--- What to do ---
Please copy every line of the records below that holds the word "Control".

········

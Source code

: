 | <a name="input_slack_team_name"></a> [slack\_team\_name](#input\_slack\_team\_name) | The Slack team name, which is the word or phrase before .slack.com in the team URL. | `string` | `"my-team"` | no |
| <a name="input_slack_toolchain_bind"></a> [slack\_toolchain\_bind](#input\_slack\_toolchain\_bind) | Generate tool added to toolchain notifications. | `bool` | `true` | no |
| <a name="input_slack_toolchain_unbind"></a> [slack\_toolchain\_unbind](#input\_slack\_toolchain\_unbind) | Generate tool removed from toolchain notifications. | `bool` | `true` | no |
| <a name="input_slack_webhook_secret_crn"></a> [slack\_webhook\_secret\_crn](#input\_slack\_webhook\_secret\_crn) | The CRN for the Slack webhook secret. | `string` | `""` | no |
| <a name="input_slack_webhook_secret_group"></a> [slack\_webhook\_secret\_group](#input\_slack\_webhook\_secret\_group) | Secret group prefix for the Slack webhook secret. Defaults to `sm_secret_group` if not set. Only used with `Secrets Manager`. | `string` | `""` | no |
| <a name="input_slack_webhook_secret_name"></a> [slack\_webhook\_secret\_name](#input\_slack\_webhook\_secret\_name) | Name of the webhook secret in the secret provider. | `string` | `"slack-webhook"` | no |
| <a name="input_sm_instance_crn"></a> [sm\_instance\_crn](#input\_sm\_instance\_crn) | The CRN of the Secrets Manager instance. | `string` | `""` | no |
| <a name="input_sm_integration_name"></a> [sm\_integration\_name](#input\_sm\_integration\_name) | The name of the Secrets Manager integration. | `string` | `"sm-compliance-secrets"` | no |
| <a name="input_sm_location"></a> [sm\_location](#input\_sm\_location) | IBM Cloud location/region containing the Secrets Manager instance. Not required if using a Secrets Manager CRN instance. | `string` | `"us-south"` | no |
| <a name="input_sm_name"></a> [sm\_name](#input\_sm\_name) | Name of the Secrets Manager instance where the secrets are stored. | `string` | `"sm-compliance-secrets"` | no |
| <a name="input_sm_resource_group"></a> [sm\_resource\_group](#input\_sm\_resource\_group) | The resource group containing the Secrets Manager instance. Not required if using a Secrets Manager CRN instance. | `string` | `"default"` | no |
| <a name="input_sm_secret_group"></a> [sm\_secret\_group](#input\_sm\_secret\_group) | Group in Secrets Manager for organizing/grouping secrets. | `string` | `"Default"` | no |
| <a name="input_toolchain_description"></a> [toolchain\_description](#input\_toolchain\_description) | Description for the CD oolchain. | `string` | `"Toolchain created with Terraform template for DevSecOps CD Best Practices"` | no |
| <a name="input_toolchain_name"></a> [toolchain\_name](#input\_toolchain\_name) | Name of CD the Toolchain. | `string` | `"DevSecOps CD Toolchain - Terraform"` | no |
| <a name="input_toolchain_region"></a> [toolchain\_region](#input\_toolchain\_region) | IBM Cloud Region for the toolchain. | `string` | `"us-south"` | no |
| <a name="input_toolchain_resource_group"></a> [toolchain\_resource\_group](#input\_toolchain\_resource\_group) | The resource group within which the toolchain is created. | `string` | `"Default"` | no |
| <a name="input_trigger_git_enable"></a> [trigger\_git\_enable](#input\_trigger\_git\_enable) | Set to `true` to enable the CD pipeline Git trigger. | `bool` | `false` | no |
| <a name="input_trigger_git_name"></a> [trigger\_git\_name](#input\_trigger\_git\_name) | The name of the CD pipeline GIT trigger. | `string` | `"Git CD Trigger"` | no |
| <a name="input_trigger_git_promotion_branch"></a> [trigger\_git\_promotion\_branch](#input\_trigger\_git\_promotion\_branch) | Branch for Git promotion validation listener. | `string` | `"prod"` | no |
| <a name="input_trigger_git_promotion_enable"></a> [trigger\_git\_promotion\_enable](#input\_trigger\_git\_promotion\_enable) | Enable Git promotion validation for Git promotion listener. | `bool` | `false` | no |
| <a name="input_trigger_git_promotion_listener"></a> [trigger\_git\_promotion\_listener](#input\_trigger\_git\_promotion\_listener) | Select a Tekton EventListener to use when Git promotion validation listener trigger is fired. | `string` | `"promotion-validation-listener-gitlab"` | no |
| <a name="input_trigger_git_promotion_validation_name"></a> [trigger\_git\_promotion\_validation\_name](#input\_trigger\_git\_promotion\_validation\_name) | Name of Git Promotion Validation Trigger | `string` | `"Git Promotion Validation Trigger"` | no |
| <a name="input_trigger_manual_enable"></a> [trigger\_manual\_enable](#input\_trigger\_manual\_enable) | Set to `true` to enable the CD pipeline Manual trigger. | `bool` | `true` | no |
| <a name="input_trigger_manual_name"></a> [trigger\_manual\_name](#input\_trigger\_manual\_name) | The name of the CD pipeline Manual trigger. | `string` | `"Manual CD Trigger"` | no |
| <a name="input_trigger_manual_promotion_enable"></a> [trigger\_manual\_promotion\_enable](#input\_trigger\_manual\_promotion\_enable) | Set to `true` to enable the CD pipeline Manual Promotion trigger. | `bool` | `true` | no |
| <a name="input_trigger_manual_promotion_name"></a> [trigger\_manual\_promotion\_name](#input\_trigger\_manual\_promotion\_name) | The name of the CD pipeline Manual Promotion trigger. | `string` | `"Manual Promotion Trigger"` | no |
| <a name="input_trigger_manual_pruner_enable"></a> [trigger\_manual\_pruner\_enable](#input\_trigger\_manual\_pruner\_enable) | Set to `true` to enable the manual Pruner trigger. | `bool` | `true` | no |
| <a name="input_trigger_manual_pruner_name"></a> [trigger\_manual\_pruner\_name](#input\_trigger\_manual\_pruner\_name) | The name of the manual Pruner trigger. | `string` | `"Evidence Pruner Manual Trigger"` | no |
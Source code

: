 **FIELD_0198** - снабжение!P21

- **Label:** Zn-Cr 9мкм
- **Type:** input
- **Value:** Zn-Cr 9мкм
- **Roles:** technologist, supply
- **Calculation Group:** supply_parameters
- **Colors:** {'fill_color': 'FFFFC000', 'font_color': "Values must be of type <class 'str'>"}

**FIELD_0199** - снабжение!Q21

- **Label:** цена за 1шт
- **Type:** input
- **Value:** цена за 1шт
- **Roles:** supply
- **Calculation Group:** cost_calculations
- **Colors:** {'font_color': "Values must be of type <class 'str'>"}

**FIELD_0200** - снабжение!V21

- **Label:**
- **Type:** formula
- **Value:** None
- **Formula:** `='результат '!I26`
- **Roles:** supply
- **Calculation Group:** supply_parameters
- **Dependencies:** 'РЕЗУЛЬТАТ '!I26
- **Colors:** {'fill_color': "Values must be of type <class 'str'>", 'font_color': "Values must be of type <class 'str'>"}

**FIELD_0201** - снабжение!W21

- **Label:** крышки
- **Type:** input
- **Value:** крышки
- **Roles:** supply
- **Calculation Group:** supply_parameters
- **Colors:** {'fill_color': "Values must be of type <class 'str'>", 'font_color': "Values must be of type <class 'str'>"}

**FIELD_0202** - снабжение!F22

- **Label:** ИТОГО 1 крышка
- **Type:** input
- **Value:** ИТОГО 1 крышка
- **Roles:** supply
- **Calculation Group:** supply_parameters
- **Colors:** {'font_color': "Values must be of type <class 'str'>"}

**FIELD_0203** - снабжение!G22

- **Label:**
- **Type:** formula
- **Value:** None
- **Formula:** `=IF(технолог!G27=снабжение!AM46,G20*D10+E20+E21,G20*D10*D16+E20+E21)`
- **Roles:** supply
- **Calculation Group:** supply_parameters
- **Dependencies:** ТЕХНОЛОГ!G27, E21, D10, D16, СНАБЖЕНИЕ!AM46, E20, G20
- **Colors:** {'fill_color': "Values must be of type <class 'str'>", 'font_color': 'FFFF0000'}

········

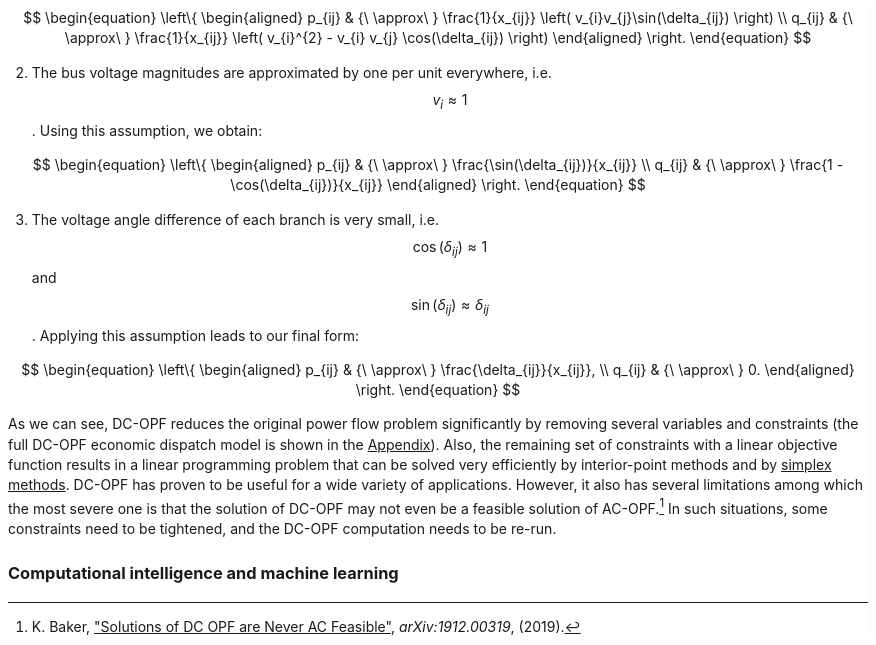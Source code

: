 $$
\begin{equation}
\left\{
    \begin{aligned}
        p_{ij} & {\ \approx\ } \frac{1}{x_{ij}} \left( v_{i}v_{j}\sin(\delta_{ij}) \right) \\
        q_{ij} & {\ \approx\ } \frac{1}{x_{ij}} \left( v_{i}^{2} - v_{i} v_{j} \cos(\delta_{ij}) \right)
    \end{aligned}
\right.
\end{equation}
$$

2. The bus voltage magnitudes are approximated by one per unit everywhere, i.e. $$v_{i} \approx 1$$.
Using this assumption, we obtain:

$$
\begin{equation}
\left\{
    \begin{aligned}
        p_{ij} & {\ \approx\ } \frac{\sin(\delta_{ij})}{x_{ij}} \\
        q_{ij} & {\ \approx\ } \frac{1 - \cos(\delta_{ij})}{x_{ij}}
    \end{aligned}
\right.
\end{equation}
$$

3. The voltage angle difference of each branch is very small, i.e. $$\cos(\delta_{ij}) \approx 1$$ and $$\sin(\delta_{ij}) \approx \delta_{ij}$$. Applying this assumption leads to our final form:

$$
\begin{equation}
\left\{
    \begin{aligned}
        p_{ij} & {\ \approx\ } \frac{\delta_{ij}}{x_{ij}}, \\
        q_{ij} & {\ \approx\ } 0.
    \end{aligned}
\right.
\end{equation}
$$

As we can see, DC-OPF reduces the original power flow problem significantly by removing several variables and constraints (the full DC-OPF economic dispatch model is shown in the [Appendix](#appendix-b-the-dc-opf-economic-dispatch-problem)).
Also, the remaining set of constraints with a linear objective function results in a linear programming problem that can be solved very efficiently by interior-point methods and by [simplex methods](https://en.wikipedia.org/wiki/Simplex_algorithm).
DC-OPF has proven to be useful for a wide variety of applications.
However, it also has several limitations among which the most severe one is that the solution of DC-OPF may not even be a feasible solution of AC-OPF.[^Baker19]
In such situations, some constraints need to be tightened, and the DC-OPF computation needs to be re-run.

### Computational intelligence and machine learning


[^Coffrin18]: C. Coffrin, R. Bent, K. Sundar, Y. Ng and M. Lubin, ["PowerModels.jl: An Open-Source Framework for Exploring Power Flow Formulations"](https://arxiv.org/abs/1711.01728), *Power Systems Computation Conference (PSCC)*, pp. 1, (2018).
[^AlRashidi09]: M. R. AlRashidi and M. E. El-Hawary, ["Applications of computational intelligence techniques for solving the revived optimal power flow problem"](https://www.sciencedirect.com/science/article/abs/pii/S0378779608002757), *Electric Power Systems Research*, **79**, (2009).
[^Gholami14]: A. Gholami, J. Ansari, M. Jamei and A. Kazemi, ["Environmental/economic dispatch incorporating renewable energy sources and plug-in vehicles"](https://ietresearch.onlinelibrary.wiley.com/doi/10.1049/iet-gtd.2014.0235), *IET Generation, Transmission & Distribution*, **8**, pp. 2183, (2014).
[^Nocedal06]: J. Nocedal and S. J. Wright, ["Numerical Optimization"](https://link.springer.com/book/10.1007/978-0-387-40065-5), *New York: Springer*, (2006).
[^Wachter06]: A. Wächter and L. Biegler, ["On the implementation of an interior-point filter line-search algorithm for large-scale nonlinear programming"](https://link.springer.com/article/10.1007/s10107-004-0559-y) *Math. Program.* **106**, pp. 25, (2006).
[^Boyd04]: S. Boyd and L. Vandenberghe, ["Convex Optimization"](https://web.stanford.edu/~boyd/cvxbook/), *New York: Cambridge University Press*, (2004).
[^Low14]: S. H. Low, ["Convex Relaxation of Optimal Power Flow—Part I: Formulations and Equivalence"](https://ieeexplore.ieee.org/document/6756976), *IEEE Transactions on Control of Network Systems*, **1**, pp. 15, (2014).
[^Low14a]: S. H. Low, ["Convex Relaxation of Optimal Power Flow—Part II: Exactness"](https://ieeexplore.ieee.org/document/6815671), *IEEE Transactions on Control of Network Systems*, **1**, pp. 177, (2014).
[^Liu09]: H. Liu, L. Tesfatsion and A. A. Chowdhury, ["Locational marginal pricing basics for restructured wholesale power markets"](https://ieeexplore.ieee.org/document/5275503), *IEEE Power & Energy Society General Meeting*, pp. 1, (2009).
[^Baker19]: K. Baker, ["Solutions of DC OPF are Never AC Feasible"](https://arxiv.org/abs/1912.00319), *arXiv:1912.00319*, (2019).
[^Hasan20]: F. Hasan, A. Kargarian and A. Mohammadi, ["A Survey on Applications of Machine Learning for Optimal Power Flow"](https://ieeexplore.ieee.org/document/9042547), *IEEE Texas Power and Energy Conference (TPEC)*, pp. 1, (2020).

········

--- Task response ---
[^Low14]: S. H. Low, ["Convex Relaxation of Optimal Power Flow—Part I: Formulations and Equivalence"](https://ieeexplore.ieee.org/document/6756976), *IEEE Transactions on Control of Network Systems*, **1**, pp. 15, (2014).
[^Low14a]: S. H. Low, ["Convex Relaxation of Optimal Power Flow—Part II: Exactness"](https://ieeexplore.ieee.org/document/6815671), *IEEE Transactions on Control of Network Systems*, **1**, pp. 177, (2014).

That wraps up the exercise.